Tackling Socio-Ethical Challenges and Seizing Opportunities of Business Hubs in the Metaverse
Researchers Involved
research areas
timeframe
2025 - 2025
contact
eleonora.vigano@ibme.uzh.chproject-files
This pilot project addresses a critical gap in metaverse research by focusing on the social and ethical dimensions of virtual reality business spaces, which have received limited attention in favor of economic analyses.
🎯 Research Goals
1. Better understanding the issues and difficulties that companies experience when implementing VR interactions through semi-structured interviews
2. Exploring the potential for larger funding schemes through collaboration between companies and academia within the Innosuisse framework
🔍 Key Findings
The Promise and the Reality
Virtual reality offers compelling advantages for businesses. Companies are using VR to showcase products to global clients, train employees in safe simulated environments, and enable collaborative work across geographical distances. The technology eliminates physical constraints, reduces travel costs, and provides more interactive experiences than traditional presentations. However, technical barriers remain significant: VR equipment is often uncomfortable, motion sickness affects many users, and the high costs limit adoption primarily to large corporations.
The Unruled Virtual World
The most pressing challenge we identified is what we call the unruled world phenomenon. Open VR spaces operate with no effective governance. Anonymity renders traditional social sanctions powerless—avatars cannot be traced back to real people, creating a dynamic similar to Plato’s ring of Gyges, where invisibility enables unethical behavior without social consequence.
A Troubling Asymmetry
Our research revealed a striking paradox in how VR experiences feel ‘real’. Negative experiences—verbal attacks—are felt as real by victims. Participants described sudden, visceral reactions: ‘sometimes we don’t get it how in the Metaverse, as an avatar, you can feel bothered by someone else. And then suddenly it was very real’.
Yet positive and neutral interactions fail to achieve the same depth of presence.

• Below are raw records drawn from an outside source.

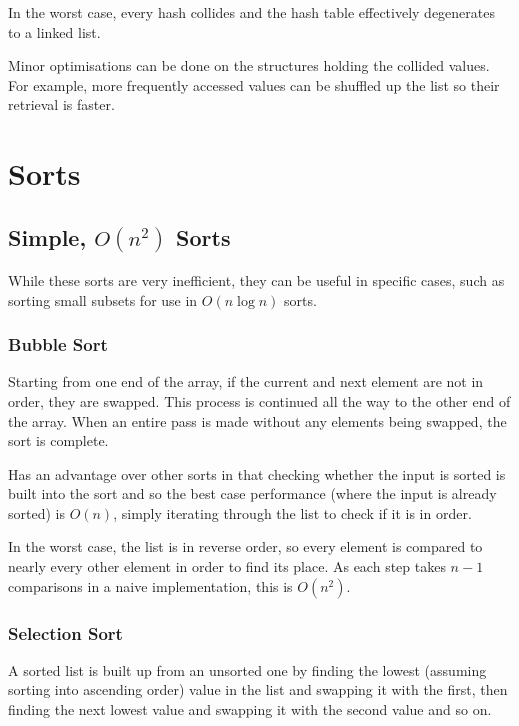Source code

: \documentclass[]{article}
\begin{document}
In the worst case, every hash collides and the hash table effectively degenerates to a linked list.

Minor optimisations can be done on the structures holding the collided values. For example, more frequently accessed values can be shuffled up the list so their retrieval is faster.

\pagebreak

\section{Sorts}

\subsection{Simple, $O(n^2)$ Sorts}

While these sorts are very inefficient, they can be useful in specific cases, such as sorting small subsets for use in $O(n\log{n})$ sorts.

\subsubsection{Bubble Sort}

Starting from one end of the array, if the current and next element are not in order, they are swapped. This process is continued all the way to the other end of the array. When an entire pass is made without any elements being swapped, the sort is complete.

Has an advantage over other sorts in that checking whether the input is sorted is built into the sort and so the best case performance (where the input is already sorted) is $O(n)$, simply iterating through the list to check if it is in order.

In the worst case, the list is in reverse order, so every element is compared to nearly every other element in order to find its place. As each step takes $n - 1$ comparisons in a naive implementation, this is $O(n^2)$.

\subsubsection{Selection Sort}

A sorted list is built up from an unsorted one by finding the lowest (assuming sorting into ascending order) value in the list and swapping it with the first, then finding the next lowest value and swapping it with the second value and so on.
\end{document}
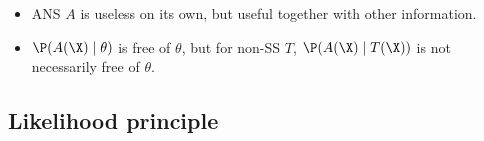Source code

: \documentclass[10pt,a4paper]{article}
\begin{document}
\begin{remark}\label{rmk:SS-MSS-ANS-CS}
	\begin{itemize}
		\item ANS $A$ is useless on its own, but useful together with other information. 
		\item $\P(A(\X)\mid \theta)$ is free of $\theta$, but for non-SS $T$, $\P(A(\X)\mid T(\X))$ is not necessarily free of $\theta$. 
	\end{itemize}
\end{remark}

\subsection{Likelihood principle}\label{sec:prin-data-reduce-lik}








\end{document}
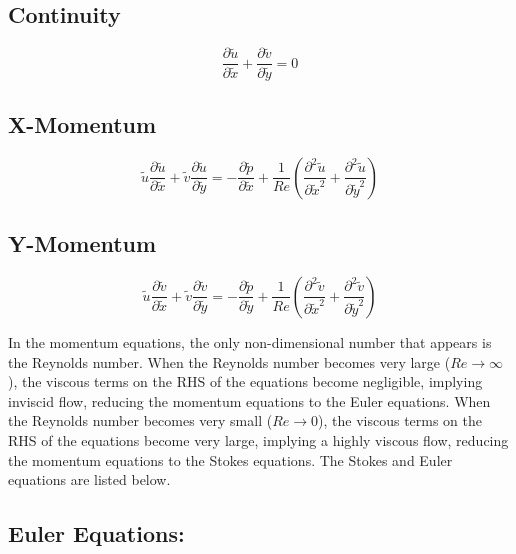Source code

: \documentclass[11pt]{article}
\begin{document}
\subsection*{Continuity}
\begin{equation*}
    \frac{\partial \tilde{u}}{\partial \tilde{x}} + \frac{\partial \tilde{v}}{\partial \tilde{y}} = 0
\end{equation*}

\subsection*{X-Momentum}
\begin{equation*}
    \tilde{u} \frac{\partial \tilde{u}}{\partial \tilde{x}} + \tilde{v} \frac{\partial \tilde{u}}{\partial \tilde{y}} = -\frac{\partial \tilde{p}}{\partial \tilde{x}} + \frac{1}{Re}\left(\frac{\partial^2 \tilde{u}}{\partial \tilde{x}^2} + \frac{\partial^2 \tilde{u}}{\partial \tilde{y}^2}\right)
\end{equation*}

\subsection*{Y-Momentum}
\begin{equation*}
    \tilde{u} \frac{\partial \tilde{v}}{\partial \tilde{x}} + \tilde{v} \frac{\partial \tilde{v}}{\partial \tilde{y}} = -\frac{\partial \tilde{p}}{\partial \tilde{y}} + \frac{1}{Re}\left(\frac{\partial^2 \tilde{v}}{\partial \tilde{x}^2} + \frac{\partial^2 \tilde{v}}{\partial \tilde{y}^2}\right)
\end{equation*}
\vspace{2.5mm} 

In the momentum equations, the only non-dimensional number that appears is the Reynolds number. When the Reynolds number becomes very large ($Re \rightarrow \infty$), the viscous terms on the RHS of the equations become negligible, implying inviscid flow, reducing the momentum equations to the Euler equations. When the Reynolds number becomes very small ($Re \rightarrow 0$), the viscous terms on the RHS of the equations become very large, implying a highly viscous flow, reducing the momentum equations to the Stokes equations. The Stokes and Euler equations are listed below. 
\vspace{5mm}

\subsection*{Euler Equations:}
\end{document}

Users consistently report difficulty being emotionally connected and note that VR ‘cannot substitute the value of face-to-face discussion and understanding and empathy’. This raises a fundamental question: Why does virtual harm feel real while virtual connection doesn’t?
Looking Forward
Despite these challenges, certain applications show promise, according to the interview subjects: employee training (particularly for dangerous scenarios), education as a complementary tool, and collaborative work across dispersed teams. Success will depend on technological improvements—more comfortable equipment, reduced motion sickness, better scalability—and critically, on developing effective governance frameworks.